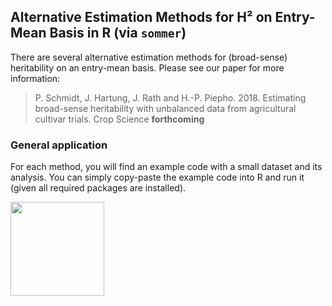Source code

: ## Alternative Estimation Methods for H² on Entry-Mean Basis in R (via `sommer`)
There are several alternative estimation methods for (broad-sense) heritability on an entry-mean basis. Please see our paper for more information:

> P. Schmidt, J. Hartung, J. Rath and H.-P. Piepho. 2018. Estimating broad-sense heritability with unbalanced data from agricultural cultivar trials. Crop Science **forthcoming**

### General application
For each method, you will find an example code with a small dataset and its analysis. You can simply copy-paste the example code into R and run it (given all required packages are installed). 

<img src="https://upload.wikimedia.org/wikipedia/commons/thumb/1/1b/R_logo.svg/724px-R_logo.svg.png" data-canonical-src="https://upload.wikimedia.org/wikipedia/commons/thumb/1/1b/R_logo.svg/724px-R_logo.svg.png" height="150" />
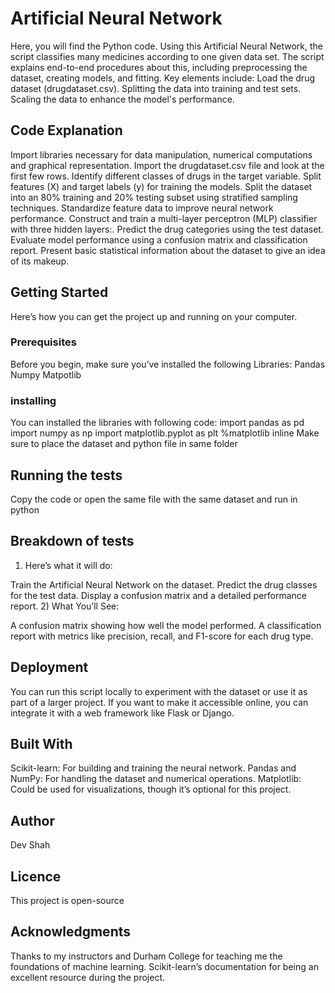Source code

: # Artificial Neural Network
 Here, you will find the Python code. Using this Artificial Neural Network, the script classifies many medicines according to one given data set. The script explains end-to-end procedures about this, including preprocessing the dataset, creating models, and fitting.  Key elements include:  Load the drug dataset (drugdataset.csv). Splitting the data into training and test sets. Scaling the data to enhance the model's performance.

## Code Explanation
Import libraries necessary for data manipulation, numerical computations and graphical representation.
Import the drugdataset.csv file and look at the first few rows.
Identify different classes of drugs in the target variable.
Split features (X) and target labels (y) for training the models.
Split the dataset into an 80% training and 20% testing subset using stratified sampling techniques.
Standardize feature data to improve neural network performance.
Construct and train a multi-layer perceptron (MLP) classifier with three hidden layers:.
Predict the drug categories using the test dataset.
Evaluate model performance using a confusion matrix and classification report.
Present basic statistical information about the dataset to give an idea of its makeup.
## Getting Started
Here’s how you can get the project up and running on your computer.
### Prerequisites
Before you begin, make sure you’ve installed the following Libraries:
Pandas
Numpy
Matpotlib
### installing
You can installed the libraries with following code:
import pandas as pd
import numpy as np
import matplotlib.pyplot as plt
%matplotlib inline
Make sure to place the dataset and python file in same folder
## Running the tests
Copy the code or open the same file with the same dataset and run in python
## Breakdown of tests
1) Here’s what it will do:

Train the Artificial Neural Network on the dataset.
Predict the drug classes for the test data.
Display a confusion matrix and a detailed performance report.
2) What You’ll See:

A confusion matrix showing how well the model performed.
A classification report with metrics like precision, recall, and F1-score for each drug type.

## Deployment
You can run this script locally to experiment with the dataset or use it as part of a larger project. If you want to make it accessible online, you can integrate it with a web framework like Flask or Django.

## Built With
Scikit-learn: For building and training the neural network.
Pandas and NumPy: For handling the dataset and numerical operations.
Matplotlib: Could be used for visualizations, though it’s optional for this project.

## Author
Dev Shah

## Licence
This project is open-source

## Acknowledgments
Thanks to my instructors and Durham College for teaching me the foundations of machine learning.
Scikit-learn’s documentation for being an excellent resource during the project.

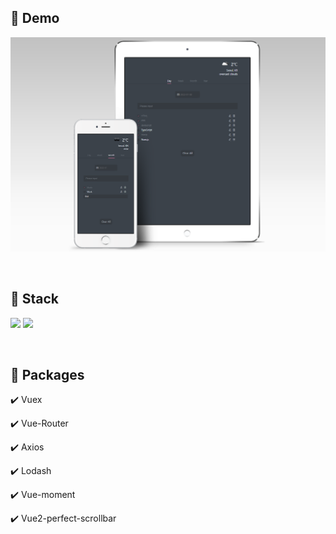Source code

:## 🔗 Demo

[<img src="src/assets/images/mockup-todo.png" alt="데모 사이트 바로가기" target="_blank">](https://jaehyeokk.github.io/vue-todo/)

<br />

## 🔨 Stack

<img src="https://img.shields.io/badge/Vue-35495E?style=for-the-badge&logo=vuedotjs&logoColor=4FC08D" /> <img src="https://img.shields.io/badge/JavaScript-323330?style=for-the-badge&logo=javascript&logoColor=F7DF1E" /> 

<br />

## 🎁 Packages

✔️ Vuex

✔️ Vue-Router

✔️ Axios

✔️ Lodash

✔️ Vue-moment

✔️ Vue2-perfect-scrollbar

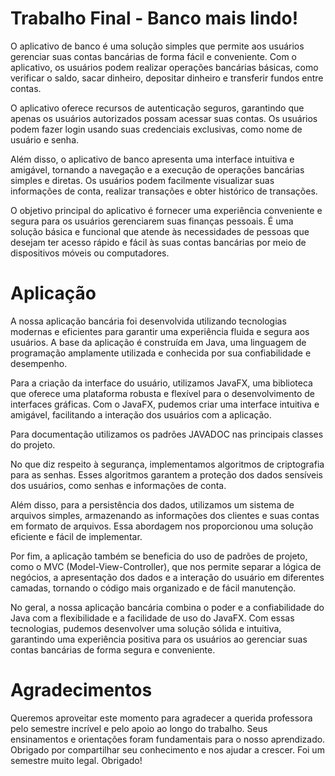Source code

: # Trabalho Final - Banco mais lindo!

O aplicativo de banco é uma solução simples que permite aos usuários gerenciar suas contas bancárias de forma fácil e conveniente. Com o aplicativo, os usuários podem realizar operações bancárias básicas, como verificar o saldo, sacar dinheiro, depositar dinheiro e transferir fundos entre contas.

O aplicativo oferece recursos de autenticação seguros, garantindo que apenas os usuários autorizados possam acessar suas contas. Os usuários podem fazer login usando suas credenciais exclusivas, como nome de usuário e senha.

Além disso, o aplicativo de banco apresenta uma interface intuitiva e amigável, tornando a navegação e a execução de operações bancárias simples e diretas. Os usuários podem facilmente visualizar suas informações de conta, realizar transações e obter histórico de transações.

O objetivo principal do aplicativo é fornecer uma experiência conveniente e segura para os usuários gerenciarem suas finanças pessoais. É uma solução básica e funcional que atende às necessidades de pessoas que desejam ter acesso rápido e fácil às suas contas bancárias por meio de dispositivos móveis ou computadores. 

# Aplicação

A nossa aplicação bancária foi desenvolvida utilizando tecnologias modernas e eficientes para garantir uma experiência fluida e segura aos usuários. A base da aplicação é construída em Java, uma linguagem de programação amplamente utilizada e conhecida por sua confiabilidade e desempenho.

Para a criação da interface do usuário, utilizamos JavaFX, uma biblioteca que oferece uma plataforma robusta e flexível para o desenvolvimento de interfaces gráficas. Com o JavaFX, pudemos criar uma interface intuitiva e amigável, facilitando a interação dos usuários com a aplicação.

Para documentação utilizamos os padrões JAVADOC nas principais classes do projeto.

No que diz respeito à segurança, implementamos algoritmos de criptografia para as senhas. Esses algoritmos garantem a proteção dos dados sensíveis dos usuários, como senhas e informações de conta.

Além disso, para a persistência dos dados, utilizamos um sistema de arquivos simples, armazenando as informações dos clientes e suas contas em formato de arquivos. Essa abordagem nos proporcionou uma solução eficiente e fácil de implementar.

Por fim, a aplicação também se beneficia do uso de padrões de projeto, como o MVC (Model-View-Controller), que nos permite separar a lógica de negócios, a apresentação dos dados e a interação do usuário em diferentes camadas, tornando o código mais organizado e de fácil manutenção.

No geral, a nossa aplicação bancária combina o poder e a confiabilidade do Java com a flexibilidade e a facilidade de uso do JavaFX. Com essas tecnologias, pudemos desenvolver uma solução sólida e intuitiva, garantindo uma experiência positiva para os usuários ao gerenciar suas contas bancárias de forma segura e conveniente.

# Agradecimentos

Queremos aproveitar este momento para agradecer a querida professora pelo semestre incrível e pelo apoio ao longo do trabalho. Seus ensinamentos e orientações foram fundamentais para o nosso aprendizado. Obrigado por compartilhar seu conhecimento e nos ajudar a crescer. Foi um semestre muito legal. Obrigado!

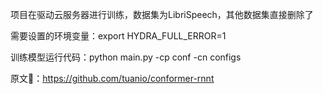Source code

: 项目在驱动云服务器进行训练，数据集为LibriSpeech，其他数据集直接删除了

需要设置的环境变量：export HYDRA_FULL_ERROR=1

训练模型运行代码：python main.py -cp conf -cn configs

原文🔗：https://github.com/tuanio/conformer-rnnt
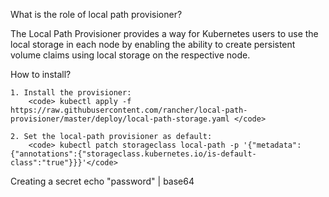 What is the role of local path provisioner?

The Local Path Provisioner provides a way for Kubernetes users to use the local storage in each node by enabling the ability to create persistent volume claims using local storage on the respective node.

How to install?

    1. Install the provisioner:
        <code> kubectl apply -f https://raw.githubusercontent.com/rancher/local-path-provisioner/master/deploy/local-path-storage.yaml </code>

    2. Set the local-path provisioner as default:
        <code> kubectl patch storageclass local-path -p '{"metadata": {"annotations":{"storageclass.kubernetes.io/is-default-class":"true"}}}'</code>


Creating a secret
    echo "password" | base64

**Problem statement:**
The result should be the full listing, retyped exactly and free of pictures.

**Worked solution:**
Source code

: ## Alternative Estimation Methods for H² on Entry-Mean Basis in R (via `sommer`)
There are several alternative estimation methods for (broad-sense) heritability on an entry-mean basis. Please see our paper for more information:

> P. Schmidt, J. Hartung, J. Rath and H.-P. Piepho. 2018. Estimating broad-sense heritability with unbalanced data from agricultural cultivar trials. Crop Science **forthcoming**

### General application
For each method, you will find an example code with a small dataset and its analysis. You can simply copy-paste the example code into R and run it (given all required packages are installed). 

<img src="https://upload.wikimedia.org/wikipedia/commons/thumb/1/1b/R_logo.svg/724px-R_logo.svg.png" data-canonical-src="https://upload.wikimedia.org/wikipedia/commons/thumb/1/1b/R_logo.svg/724px-R_logo.svg.png" height="150" />
Source code

: # Artificial Neural Network
 Here, you will find the Python code. Using this Artificial Neural Network, the script classifies many medicines according to one given data set. The script explains end-to-end procedures about this, including preprocessing the dataset, creating models, and fitting.  Key elements include:  Load the drug dataset (drugdataset.csv). Splitting the data into training and test sets. Scaling the data to enhance the model's performance.

## Code Explanation
Import libraries necessary for data manipulation, numerical computations and graphical representation.
Import the drugdataset.csv file and look at the first few rows.
Identify different classes of drugs in the target variable.
Split features (X) and target labels (y) for training the models.
Split the dataset into an 80% training and 20% testing subset using stratified sampling techniques.
Standardize feature data to improve neural network performance.
Construct and train a multi-layer perceptron (MLP) classifier with three hidden layers:.
Predict the drug categories using the test dataset.
Evaluate model performance using a confusion matrix and classification report.
Present basic statistical information about the dataset to give an idea of its makeup.
## Getting Started
Here’s how you can get the project up and running on your computer.
### Prerequisites
Before you begin, make sure you’ve installed the following Libraries:
Pandas
Numpy
Matpotlib
### installing
You can installed the libraries with following code:
import pandas as pd
import numpy as np
import matplotlib.pyplot as plt
%matplotlib inline
Make sure to place the dataset and python file in same folder
## Running the tests
Copy the code or open the same file with the same dataset and run in python
## Breakdown of tests
1) Here’s what it will do:

Train the Artificial Neural Network on the dataset.
Predict the drug classes for the test data.
Display a confusion matrix and a detailed performance report.
2) What You’ll See:

A confusion matrix showing how well the model performed.
A classification report with metrics like precision, recall, and F1-score for each drug type.

## Deployment
You can run this script locally to experiment with the dataset or use it as part of a larger project. If you want to make it accessible online, you can integrate it with a web framework like Flask or Django.

## Built With
Scikit-learn: For building and training the neural network.
Pandas and NumPy: For handling the dataset and numerical operations.
Matplotlib: Could be used for visualizations, though it’s optional for this project.

## Author
Dev Shah

## Licence
This project is open-source

## Acknowledgments
Thanks to my instructors and Durham College for teaching me the foundations of machine learning.
Scikit-learn’s documentation for being an excellent resource during the project.

Source code

:## 🔗 Demo

[<img src="src/assets/images/mockup-todo.png" alt="데모 사이트 바로가기" target="_blank">](https://jaehyeokk.github.io/vue-todo/)

<br />

## 🔨 Stack

<img src="https://img.shields.io/badge/Vue-35495E?style=for-the-badge&logo=vuedotjs&logoColor=4FC08D" /> <img src="https://img.shields.io/badge/JavaScript-323330?style=for-the-badge&logo=javascript&logoColor=F7DF1E" /> 

<br />

## 🎁 Packages

✔️ Vuex

✔️ Vue-Router

✔️ Axios

✔️ Lodash

✔️ Vue-moment

✔️ Vue2-perfect-scrollbar

Source code

: # Trabalho Final - Banco mais lindo!

O aplicativo de banco é uma solução simples que permite aos usuários gerenciar suas contas bancárias de forma fácil e conveniente. Com o aplicativo, os usuários podem realizar operações bancárias básicas, como verificar o saldo, sacar dinheiro, depositar dinheiro e transferir fundos entre contas.

O aplicativo oferece recursos de autenticação seguros, garantindo que apenas os usuários autorizados possam acessar suas contas. Os usuários podem fazer login usando suas credenciais exclusivas, como nome de usuário e senha.

Além disso, o aplicativo de banco apresenta uma interface intuitiva e amigável, tornando a navegação e a execução de operações bancárias simples e diretas. Os usuários podem facilmente visualizar suas informações de conta, realizar transações e obter histórico de transações.

O objetivo principal do aplicativo é fornecer uma experiência conveniente e segura para os usuários gerenciarem suas finanças pessoais. É uma solução básica e funcional que atende às necessidades de pessoas que desejam ter acesso rápido e fácil às suas contas bancárias por meio de dispositivos móveis ou computadores. 

# Aplicação

A nossa aplicação bancária foi desenvolvida utilizando tecnologias modernas e eficientes para garantir uma experiência fluida e segura aos usuários. A base da aplicação é construída em Java, uma linguagem de programação amplamente utilizada e conhecida por sua confiabilidade e desempenho.

Para a criação da interface do usuário, utilizamos JavaFX, uma biblioteca que oferece uma plataforma robusta e flexível para o desenvolvimento de interfaces gráficas. Com o JavaFX, pudemos criar uma interface intuitiva e amigável, facilitando a interação dos usuários com a aplicação.

Para documentação utilizamos os padrões JAVADOC nas principais classes do projeto.

No que diz respeito à segurança, implementamos algoritmos de criptografia para as senhas. Esses algoritmos garantem a proteção dos dados sensíveis dos usuários, como senhas e informações de conta.

Além disso, para a persistência dos dados, utilizamos um sistema de arquivos simples, armazenando as informações dos clientes e suas contas em formato de arquivos. Essa abordagem nos proporcionou uma solução eficiente e fácil de implementar.

Por fim, a aplicação também se beneficia do uso de padrões de projeto, como o MVC (Model-View-Controller), que nos permite separar a lógica de negócios, a apresentação dos dados e a interação do usuário em diferentes camadas, tornando o código mais organizado e de fácil manutenção.

No geral, a nossa aplicação bancária combina o poder e a confiabilidade do Java com a flexibilidade e a facilidade de uso do JavaFX. Com essas tecnologias, pudemos desenvolver uma solução sólida e intuitiva, garantindo uma experiência positiva para os usuários ao gerenciar suas contas bancárias de forma segura e conveniente.

# Agradecimentos

Queremos aproveitar este momento para agradecer a querida professora pelo semestre incrível e pelo apoio ao longo do trabalho. Seus ensinamentos e orientações foram fundamentais para o nosso aprendizado. Obrigado por compartilhar seu conhecimento e nos ajudar a crescer. Foi um semestre muito legal. Obrigado!

Source code

: 项目在驱动云服务器进行训练，数据集为LibriSpeech，其他数据集直接删除了

需要设置的环境变量：export HYDRA_FULL_ERROR=1

训练模型运行代码：python main.py -cp conf -cn configs

原文🔗：https://github.com/tuanio/conformer-rnnt
 What is the role of local path provisioner?

The Local Path Provisioner provides a way for Kubernetes users to use the local storage in each node by enabling the ability to create persistent volume claims using local storage on the respective node.

How to install?

    1. Install the provisioner:
        <code> kubectl apply -f https://raw.githubusercontent.com/rancher/local-path-provisioner/master/deploy/local-path-storage.yaml </code>

    2. Set the local-path provisioner as default:
        <code> kubectl patch storageclass local-path -p '{"metadata": {"annotations":{"storageclass.kubernetes.io/is-default-class":"true"}}}'</code>


Creating a secret
    echo "password" | base64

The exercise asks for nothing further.